### ASSIGNED TASK
The answer is a single figure: how many lines below contain the word "crash".

————

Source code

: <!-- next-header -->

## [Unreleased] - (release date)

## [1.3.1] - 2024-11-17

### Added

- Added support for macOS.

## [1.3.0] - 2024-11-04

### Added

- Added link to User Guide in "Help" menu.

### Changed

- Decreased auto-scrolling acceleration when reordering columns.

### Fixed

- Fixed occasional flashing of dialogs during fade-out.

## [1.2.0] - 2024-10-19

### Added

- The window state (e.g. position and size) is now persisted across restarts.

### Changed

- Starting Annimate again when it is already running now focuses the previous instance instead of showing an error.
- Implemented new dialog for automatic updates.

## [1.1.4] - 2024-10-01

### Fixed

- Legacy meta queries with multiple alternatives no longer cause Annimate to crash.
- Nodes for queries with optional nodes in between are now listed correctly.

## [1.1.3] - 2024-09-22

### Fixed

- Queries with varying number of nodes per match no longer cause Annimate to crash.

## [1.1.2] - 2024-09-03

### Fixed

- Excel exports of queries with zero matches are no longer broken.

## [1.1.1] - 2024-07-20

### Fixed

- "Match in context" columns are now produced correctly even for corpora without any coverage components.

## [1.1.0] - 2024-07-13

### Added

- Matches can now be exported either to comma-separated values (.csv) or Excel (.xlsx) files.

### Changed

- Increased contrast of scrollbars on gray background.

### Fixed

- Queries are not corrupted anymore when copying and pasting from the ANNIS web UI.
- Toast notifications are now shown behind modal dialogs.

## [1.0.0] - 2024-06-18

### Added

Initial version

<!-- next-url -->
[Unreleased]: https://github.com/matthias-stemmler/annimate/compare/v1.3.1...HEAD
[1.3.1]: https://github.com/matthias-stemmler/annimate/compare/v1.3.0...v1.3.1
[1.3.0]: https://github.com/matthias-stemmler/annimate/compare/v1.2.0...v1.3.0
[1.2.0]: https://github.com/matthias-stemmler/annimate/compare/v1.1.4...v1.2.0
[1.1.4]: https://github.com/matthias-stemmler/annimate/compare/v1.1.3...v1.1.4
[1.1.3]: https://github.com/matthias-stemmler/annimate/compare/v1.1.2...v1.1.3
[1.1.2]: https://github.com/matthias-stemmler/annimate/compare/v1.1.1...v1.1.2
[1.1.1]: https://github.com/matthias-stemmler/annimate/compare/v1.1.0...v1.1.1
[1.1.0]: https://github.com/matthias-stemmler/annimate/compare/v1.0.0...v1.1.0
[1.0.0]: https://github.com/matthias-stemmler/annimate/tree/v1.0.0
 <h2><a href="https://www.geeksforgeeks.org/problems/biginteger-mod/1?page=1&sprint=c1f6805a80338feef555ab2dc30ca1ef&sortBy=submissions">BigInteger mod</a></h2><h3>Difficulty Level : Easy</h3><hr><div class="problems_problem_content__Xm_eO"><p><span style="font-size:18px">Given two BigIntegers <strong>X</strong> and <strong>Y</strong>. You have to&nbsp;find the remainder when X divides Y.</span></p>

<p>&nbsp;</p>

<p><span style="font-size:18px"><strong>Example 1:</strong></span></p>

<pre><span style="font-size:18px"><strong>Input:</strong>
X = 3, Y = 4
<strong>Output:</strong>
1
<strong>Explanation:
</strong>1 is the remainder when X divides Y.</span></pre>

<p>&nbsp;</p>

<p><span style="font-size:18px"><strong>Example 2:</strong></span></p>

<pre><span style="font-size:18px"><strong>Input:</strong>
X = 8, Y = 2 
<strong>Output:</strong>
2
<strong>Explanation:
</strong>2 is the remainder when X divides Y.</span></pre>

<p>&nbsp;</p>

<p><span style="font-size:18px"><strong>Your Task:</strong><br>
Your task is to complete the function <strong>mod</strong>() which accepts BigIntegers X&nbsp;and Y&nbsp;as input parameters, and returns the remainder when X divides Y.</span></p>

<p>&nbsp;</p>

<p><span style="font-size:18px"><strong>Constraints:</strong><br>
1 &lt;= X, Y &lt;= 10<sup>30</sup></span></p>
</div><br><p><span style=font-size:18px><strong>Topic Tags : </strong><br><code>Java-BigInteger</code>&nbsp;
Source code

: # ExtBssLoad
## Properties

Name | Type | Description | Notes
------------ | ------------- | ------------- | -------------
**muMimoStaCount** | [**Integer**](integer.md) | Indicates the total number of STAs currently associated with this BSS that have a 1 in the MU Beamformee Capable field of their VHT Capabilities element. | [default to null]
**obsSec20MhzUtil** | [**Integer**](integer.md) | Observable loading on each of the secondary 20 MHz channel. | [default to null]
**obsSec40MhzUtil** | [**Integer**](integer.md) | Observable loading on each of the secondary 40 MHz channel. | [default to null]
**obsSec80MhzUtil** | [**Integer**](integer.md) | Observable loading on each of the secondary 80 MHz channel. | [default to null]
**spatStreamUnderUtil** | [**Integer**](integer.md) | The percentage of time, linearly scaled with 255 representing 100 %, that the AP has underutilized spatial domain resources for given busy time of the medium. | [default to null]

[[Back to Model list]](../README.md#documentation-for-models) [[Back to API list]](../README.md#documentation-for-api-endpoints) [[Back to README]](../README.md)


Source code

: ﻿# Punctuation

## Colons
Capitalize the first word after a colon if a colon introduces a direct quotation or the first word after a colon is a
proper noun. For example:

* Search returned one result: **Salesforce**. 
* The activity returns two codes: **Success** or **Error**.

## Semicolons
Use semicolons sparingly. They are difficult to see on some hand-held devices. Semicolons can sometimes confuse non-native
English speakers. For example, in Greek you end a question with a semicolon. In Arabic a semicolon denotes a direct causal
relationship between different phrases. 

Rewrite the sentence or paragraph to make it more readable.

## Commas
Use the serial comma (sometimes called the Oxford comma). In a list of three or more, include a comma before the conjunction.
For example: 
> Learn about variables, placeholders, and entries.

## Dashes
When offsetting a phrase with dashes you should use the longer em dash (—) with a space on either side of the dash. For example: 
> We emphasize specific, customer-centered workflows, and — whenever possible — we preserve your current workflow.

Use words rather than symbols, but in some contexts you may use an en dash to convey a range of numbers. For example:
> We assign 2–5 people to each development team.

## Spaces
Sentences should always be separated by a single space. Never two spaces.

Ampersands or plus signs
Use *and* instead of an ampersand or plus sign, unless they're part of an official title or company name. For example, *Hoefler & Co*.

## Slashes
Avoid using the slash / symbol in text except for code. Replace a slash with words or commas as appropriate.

————

### YOUR SOLUTION
2